Interview: Kayce Baker, Fujifilm, X-Pro1

Interview: Kayce Baker, Fujifilm, long article.

Interview with the Director of Marketing of Fuji USA, herself a keen photographer.
Quite interesting. For example, here we get confirmation that the "pro" in the Fuji X-Pro1 is no accident, like I said, they are aiming for full professional quality here. She says their aim was to make the ultimate leisure-time camera for the professional photographer.  Lissa;

...take the image quality above and beyond what is considered mirrorless. So we definitely want to stay in a different stratosphere. Look, are we Leica? It's not going to cost you $15,000 to walk out the door with one of these things, but at the same time we have a premium model here that's going to give you premium results.
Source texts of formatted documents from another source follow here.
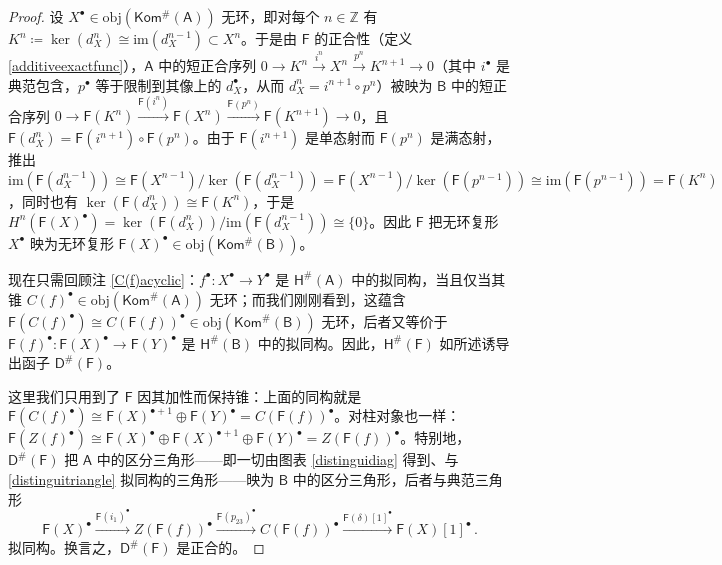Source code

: \begin{proof}
	设 $X^\bullet\in\text{obj}(\mathsf{Kom^\#\!(A)})$ 无环，即对每个 $n\in\mathbb{Z}$ 有 $K^n\coloneqq\ker(d_X^n)\cong\text{im}(d_X^{n-1})\subset X^n$。于是由 $\mathsf{F}$ 的正合性（定义 \ref{additiveexactfunc}），$\mathsf{A}$ 中的短正合序列 $0\rightarrow  K^n\xrightarrow{i^n} X^n\xrightarrow{p^n} K^{n+1}\rightarrow 0$（其中 $i^\bullet$ 是典范包含，$p^\bullet$ 等于限制到其像上的 $d_X^\bullet$，从而 $d_X^n=i^{n+1}\circ p^n$）被映为 $\mathsf{B}$ 中的短正合序列 $0\rightarrow\mathsf{F}(K^n)\xrightarrow{\mathsf{F}(i^n)} \mathsf{F}(X^n)\xrightarrow{\mathsf{F}(p^n)} \mathsf{F}(K^{n+1})\rightarrow 0$，且 $\mathsf{F}(d_X^n)=\mathsf{F}(i^{n+1})\circ\mathsf{F}(p^n)$。由于 $\mathsf{F}(i^{n+1})$ 是单态射而 $\mathsf{F}(p^n)$ 是满态射，推出 $\text{im}(\mathsf{F}(d_X^{n-1}))\cong\mathsf{F}(X^{n-1})/\ker(\mathsf{F}(d_X^{n-1}))=\mathsf{F}(X^{n-1})/\ker(\mathsf{F}(p^{n-1}))\cong\text{im}(\mathsf{F}(p^{n-1}))=\mathsf{F}(K^n)$，同时也有 $\ker(\mathsf{F}(d_X^n))\cong\mathsf{F}(K^n)$，于是 $H^n(\mathsf{F}(X)^\bullet)=\ker(\mathsf{F}(d_X^n))/\text{im}(\mathsf{F}(d_X^{n-1}))\cong\{0\}$。因此 $\mathsf{F}$ 把无环复形 $X^\bullet$ 映为无环复形 $\mathsf{F}(X)^\bullet\in\text{obj}(\mathsf{Kom^\#\!(B)})$。
	
	现在只需回顾注 \ref{C(f)acyclic}：$f^\bullet:X^\bullet\rightarrow Y^\bullet$ 是 $\mathsf{H^\#\!(A)}$ 中的拟同构，当且仅当其锥 $C(f)^\bullet\in\text{obj}(\mathsf{Kom^\#\!(A)})$ 无环；而我们刚刚看到，这蕴含 $\mathsf{F}(C(f)^\bullet)\cong C(\mathsf{F}(f))^\bullet\in\text{obj}(\mathsf{Kom^\#\!(B)})$ 无环，后者又等价于 $\mathsf{F}(f)^\bullet:\mathsf{F}(X)^\bullet\rightarrow\mathsf{F}(Y)^\bullet$ 是 $\mathsf{H^\#\!(B)}$ 中的拟同构。因此，$\mathsf{H^\#\!(F)}$ 如所述诱导出函子 $\mathsf{D^\#\!(F)}$。
	
	这里我们只用到了 $\mathsf{F}$ 因其加性而保持锥：上面的同构就是 $\mathsf{F}(C(f)^\bullet)\cong\mathsf{F}(X)^{\bullet+1}\oplus\mathsf{F}(Y)^\bullet=C(\mathsf{F}(f))^\bullet$。对柱对象也一样：$\mathsf{F}(Z(f)^\bullet)\cong \mathsf{F}(X)^\bullet\oplus \mathsf{F}(X)^{\bullet+1}\oplus \mathsf{F}(Y)^\bullet=Z(\mathsf{F}(f))^\bullet$。特别地，$\mathsf{D^\#\!(F)}$ 把 $\mathsf{A}$ 中的区分三角形——即一切由图表 \eqref{distinguidiag} 得到、与 \eqref{distinguitriangle} 拟同构的三角形——映为 $\mathsf{B}$ 中的区分三角形，后者与典范三角形
	\[
	\mathsf{F}(X)^\bullet\xrightarrow{\mathsf{F}(i_1)^\bullet} Z(\mathsf{F}(f))^\bullet\xrightarrow{\mathsf{F}(p_{23})^\bullet} C(\mathsf{F}(f))^\bullet\xrightarrow{\mathsf{F}(\delta)[1]^\bullet}\mathsf{F}(X)[1]^\bullet\,.
	\] 
	拟同构。换言之，$\mathsf{D^\#\!(F)}$ 是正合的。
\end{proof}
She claims that this camera should give full-frame quality (resolution and signal to noise ratio) in a smaller camera and sensor, due to the new type of sensor and lack of softening filter ("low-pass"). Verra interesting. If it really lives up to these claims, and they have a very impressive track record, then the price might be compared to full frame cameras rather than M4/3 cameras, and that's rather a different perspective! Especially since the camera is smaller by far than full-frame cameras are. Actually even smaller than reduced-frame DSLRs, due to no space needed for mirrors and prisms. Could be a good deal in some ways.

If one is the type to hate to compromise on quality, but is tired of  2-kilo cameras, and maybe like to have a 28mm lens and a 90mm lens instead of a zoom, then this camera is a worthy candidate for sure. (They may make zooms in 2013 it seems. I wonder how they will attack that, given the compromise-free approach here. Zooms are usually all about compromise, though less so these days.)

Personally, I'm not sure it's for me. I love it in principle and I'm really happy they made it, but the type of premium quality we're talking about here is mainly noticed in really huge prints, and I don't tend to make those. So, while I reserve the right to change my mind every three minutes like usual, I think the X10 is a better fit for me for now.

Will said:

Thanks again for your review of the Fuji X10. I've had mine for a few weeks, and I love it. Best camera I've ever had. It's equally good at family snapshots in peculiar lighting conditions (and aren't they always?) and at serious photography (to the extent I'm capable of it). It really hits the sweet spot.

I fully agree, that camera is really a big surprise. If I could only keep one camera, that would be the one.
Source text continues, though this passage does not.